Pilkada
DKI Jakarta sungguh menarik. Pilgub di ibukota menenggelamkan pemberitaan
pilkada di tempat lain. Faktor Ahok salah satu pemicunya. Juga soal dugaan
penistaan agama. Di tambah anggapan bahwa pilgub DKI bercitra rasa Pilpres.
Tarik menarik kepentingan para tokoh nasional seperti Jokowi, Maegawati,
Prabowo, tak ketinggalan SBY. Pilkada DKI menjadi panggung politik nasional.
Intrik, saling jegal pun sudah mulai memanas. Hasil survei bertaburan. Ada yang
ilmiah. Ada juga yang partisan dan dianggap
abal-abal.
Masing-masing calon mengklaim akan
menang. Bahkan calon No. urut dua menargetkan menang dalam satu putaran. Ini
sah. Namanya juga kompetisi. Semua pasti ingin menang. Wajar juga jika mematok target
terbaik. Adapun hasil, tunggu setelah tanggal 15 Februari nanti ketika
masyarakat telah menentukan pilihan. Menurut anda kira-kira siapa yang menang?
Pasti sulit menjawabnya. Jawaban akan cenderug subyektif.
Dalam tulisan ini saya ingin mengajak
anda berandai-anadi. Bagaimana jika Agus menang? Atau Ahok yang menang? Atau
Anies yang jadi gubernur? Berikut angan-angan saya ketika salah satu dari
mereka menang.
Jika Agus Yudhoyono
Agus Harimurti Yudhoyono (AHY)
berpasangan dengan Sylviana Murni. AHY muncul ke permukaan secara mendadak. Tak
pernah disebut sebelumnya. AHY-Sylviana merupakan akibat dari pecahnya koalisi
kekeluagaan. Koalisi (PD, PPP, PAN) ini
dibidani oleh mantan Presiden SBY di Cekeas. Di awal kemunculannya, kemampuann
AHY banyak diragukan. Dia dianggap mendompleng popularitas sang ayah. Bahkan,
pengamat politik dari LIPI Ikarar Nusabakti menyebutnya sebagai anak ingusan.
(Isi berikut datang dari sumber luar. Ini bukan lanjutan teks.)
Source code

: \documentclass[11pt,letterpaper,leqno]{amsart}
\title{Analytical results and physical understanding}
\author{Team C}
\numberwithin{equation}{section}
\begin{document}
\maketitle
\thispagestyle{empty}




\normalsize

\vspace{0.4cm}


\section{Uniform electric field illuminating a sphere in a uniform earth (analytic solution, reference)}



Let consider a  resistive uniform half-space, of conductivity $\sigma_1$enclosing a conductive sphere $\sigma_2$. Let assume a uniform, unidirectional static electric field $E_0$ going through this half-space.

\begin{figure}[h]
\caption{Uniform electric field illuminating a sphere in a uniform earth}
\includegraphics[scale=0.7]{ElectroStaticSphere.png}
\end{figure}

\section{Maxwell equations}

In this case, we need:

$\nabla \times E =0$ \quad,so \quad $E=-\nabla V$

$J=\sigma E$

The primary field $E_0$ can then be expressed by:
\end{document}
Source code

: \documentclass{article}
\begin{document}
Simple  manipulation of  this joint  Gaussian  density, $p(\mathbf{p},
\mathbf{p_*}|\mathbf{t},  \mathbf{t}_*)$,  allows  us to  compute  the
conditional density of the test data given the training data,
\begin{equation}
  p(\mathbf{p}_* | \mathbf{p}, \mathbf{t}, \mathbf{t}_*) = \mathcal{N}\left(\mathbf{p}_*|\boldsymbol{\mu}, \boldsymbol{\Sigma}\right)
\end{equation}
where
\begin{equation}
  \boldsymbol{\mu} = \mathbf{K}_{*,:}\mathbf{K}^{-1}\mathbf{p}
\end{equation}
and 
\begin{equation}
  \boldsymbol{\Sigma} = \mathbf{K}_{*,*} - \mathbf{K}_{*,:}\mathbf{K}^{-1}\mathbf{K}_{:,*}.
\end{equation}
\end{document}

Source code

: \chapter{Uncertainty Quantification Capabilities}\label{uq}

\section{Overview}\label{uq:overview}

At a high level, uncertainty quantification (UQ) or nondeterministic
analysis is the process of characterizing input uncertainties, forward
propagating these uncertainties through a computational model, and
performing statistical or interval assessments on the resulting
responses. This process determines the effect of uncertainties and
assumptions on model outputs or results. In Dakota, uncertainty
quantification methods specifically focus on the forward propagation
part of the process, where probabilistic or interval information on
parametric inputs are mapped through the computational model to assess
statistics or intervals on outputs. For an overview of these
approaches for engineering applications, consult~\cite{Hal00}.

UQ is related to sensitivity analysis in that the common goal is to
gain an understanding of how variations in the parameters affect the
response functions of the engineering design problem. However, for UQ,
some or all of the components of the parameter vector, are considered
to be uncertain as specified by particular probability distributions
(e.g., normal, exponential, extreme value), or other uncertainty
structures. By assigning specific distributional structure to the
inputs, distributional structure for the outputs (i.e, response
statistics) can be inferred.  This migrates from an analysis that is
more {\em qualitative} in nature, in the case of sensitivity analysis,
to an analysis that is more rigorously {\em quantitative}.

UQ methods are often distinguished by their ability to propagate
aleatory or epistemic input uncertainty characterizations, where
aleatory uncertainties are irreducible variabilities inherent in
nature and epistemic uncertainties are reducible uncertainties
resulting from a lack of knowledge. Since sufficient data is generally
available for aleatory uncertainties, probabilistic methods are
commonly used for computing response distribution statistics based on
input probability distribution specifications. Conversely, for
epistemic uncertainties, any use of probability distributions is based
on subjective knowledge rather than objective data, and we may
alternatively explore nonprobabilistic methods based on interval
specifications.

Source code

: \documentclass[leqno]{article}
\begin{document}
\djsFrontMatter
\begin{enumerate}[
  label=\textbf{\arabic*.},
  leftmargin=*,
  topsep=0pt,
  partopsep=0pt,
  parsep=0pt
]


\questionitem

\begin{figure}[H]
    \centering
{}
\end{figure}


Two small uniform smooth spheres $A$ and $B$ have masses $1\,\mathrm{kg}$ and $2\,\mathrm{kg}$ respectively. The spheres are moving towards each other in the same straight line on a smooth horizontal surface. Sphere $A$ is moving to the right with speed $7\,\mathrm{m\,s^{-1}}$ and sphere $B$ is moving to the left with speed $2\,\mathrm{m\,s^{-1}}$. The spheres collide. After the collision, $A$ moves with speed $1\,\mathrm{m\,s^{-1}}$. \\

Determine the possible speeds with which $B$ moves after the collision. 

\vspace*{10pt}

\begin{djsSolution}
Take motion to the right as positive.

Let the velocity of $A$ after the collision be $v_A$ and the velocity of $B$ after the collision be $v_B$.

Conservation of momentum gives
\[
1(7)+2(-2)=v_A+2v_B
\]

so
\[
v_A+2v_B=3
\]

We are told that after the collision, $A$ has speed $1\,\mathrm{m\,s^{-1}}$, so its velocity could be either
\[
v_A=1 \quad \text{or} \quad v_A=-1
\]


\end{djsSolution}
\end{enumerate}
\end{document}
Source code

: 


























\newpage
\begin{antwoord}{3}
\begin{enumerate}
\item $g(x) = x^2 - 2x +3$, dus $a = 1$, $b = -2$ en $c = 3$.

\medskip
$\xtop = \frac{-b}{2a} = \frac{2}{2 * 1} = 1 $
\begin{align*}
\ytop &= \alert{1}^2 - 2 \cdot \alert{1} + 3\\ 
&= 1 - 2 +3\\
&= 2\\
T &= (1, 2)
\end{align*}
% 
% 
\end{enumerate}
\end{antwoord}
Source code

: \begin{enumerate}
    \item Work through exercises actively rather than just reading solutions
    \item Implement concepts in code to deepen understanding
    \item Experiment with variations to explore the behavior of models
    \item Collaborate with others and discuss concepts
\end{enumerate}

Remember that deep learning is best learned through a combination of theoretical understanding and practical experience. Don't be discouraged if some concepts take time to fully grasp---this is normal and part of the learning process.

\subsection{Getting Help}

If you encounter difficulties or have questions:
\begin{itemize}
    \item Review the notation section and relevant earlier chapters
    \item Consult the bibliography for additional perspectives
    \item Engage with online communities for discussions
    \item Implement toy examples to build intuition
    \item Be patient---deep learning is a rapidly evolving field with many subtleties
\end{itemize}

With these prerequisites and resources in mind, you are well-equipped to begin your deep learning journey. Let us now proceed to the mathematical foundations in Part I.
Beda dulu beda sekarang. Suara AHY
merangkak naik, membaik. Paling tidak itu yang diyakini oleh pendukungnya.
Terlebih, setelah Ahok ditetapkan sebagai tersangka. Nampaknya, upaya berbagai
pihak termasuk SBY menggoreng kasus penistaan agama membuahkan hasil. Dalam survei Lingkaran Survei Indonesia
(LSI) Denny JA, elektabilitas Agus-Sylviana meningkat 10 persen. Menurut survei
tersebut, AHY menempati urutan kedua terpaut tipis dengan Anies-Sandi.
Terlepas jika survei itu salah
(seperti dituduhkan banyak pihak), AHY-Sylviana sekarang layak diperhitungkan.
Pasangan ini menjadi kuda hitam yang bisa jadi membuat kejutan di akhir pilkada,
bisa memenangkan. Kemenangan satu putaran kelihatannya sulit sebab kontestan
berjumlah tiga pasang. Jika AHY-Sylviana berhadapan dengan Anies seperti hasil
survei LSI milik Denny JA, maka partai pendukung Ahok akan terbelah. PDI-P
dipastikan bergabung ke Anies. Rasanya tak mungkin ke AHY melihat perseteruan
Mega-SBY yang hingga kini belum selesai bahkan berlanjut ke Jokowi. Sedangkan
Nasdem, Golkar dan Hanura juga ke Anis. Mereka masih kompak sebagai pendukung
Jokowi-JK maka pilihannya adalah Anies mengekor PDI-P.
Jika dalam putaran kedua AHY berhadapan
dengan Ahok, dipastikan partai pendukung Anies terbelah. PKS mendukung AHY,
sedangkan Gerindra akan mendukung Ahok (jika melihat gelagat kedekatan
Jokowi-Prbowo akhir-akhir ini). Bila mengabaikan Faktor Jokowi-Prabowo,
Gerindra dipastikan merapat kembali ke AHY. Bukankah mereka adalah koalsi
kekeluargaan sebelumnya.
Kemudian andai AHY memenangkan
pertarungan pasti orang yang sangat bahagia adalah SBY, sang ayah (disamping
Anisa Pohan tentunya). Karena SBY-lah yang meminta AHY memutuskan keluar dari militer. AHY digadang-gadang
sebagai putra mahkota dinasti politik Cikeas mendatang setelah karir Ibas
meredup, tak memenuhi harapan. Sementara Megawati akan meratapi kekalahannya
yang ketiga setelah dua kali kandas jadi Presiden melawan SBY.
Jika
Ahok
Basuki Tjahja Purnama (Ahok)
berpasangan dengan Djarot Saeful Hidayat (Badja), sebagai petahana awalnya
elektabilitasnya melambung tinggi, meninggalkan yang lain. Kasus dugaan
penistaan agama membuat Badja terseok-seok. Aksi damai 4 Nopember digunakan
senjata bagi lawannya guna mengikis habis kepercayaan rakyat Jakarta. Kasus
hukum tersebut bergeser dari relnya. Terlebih setelah ditetapkan sebagai
tersangka suara Ahok berpotensi pindah ke pasangan yang lain.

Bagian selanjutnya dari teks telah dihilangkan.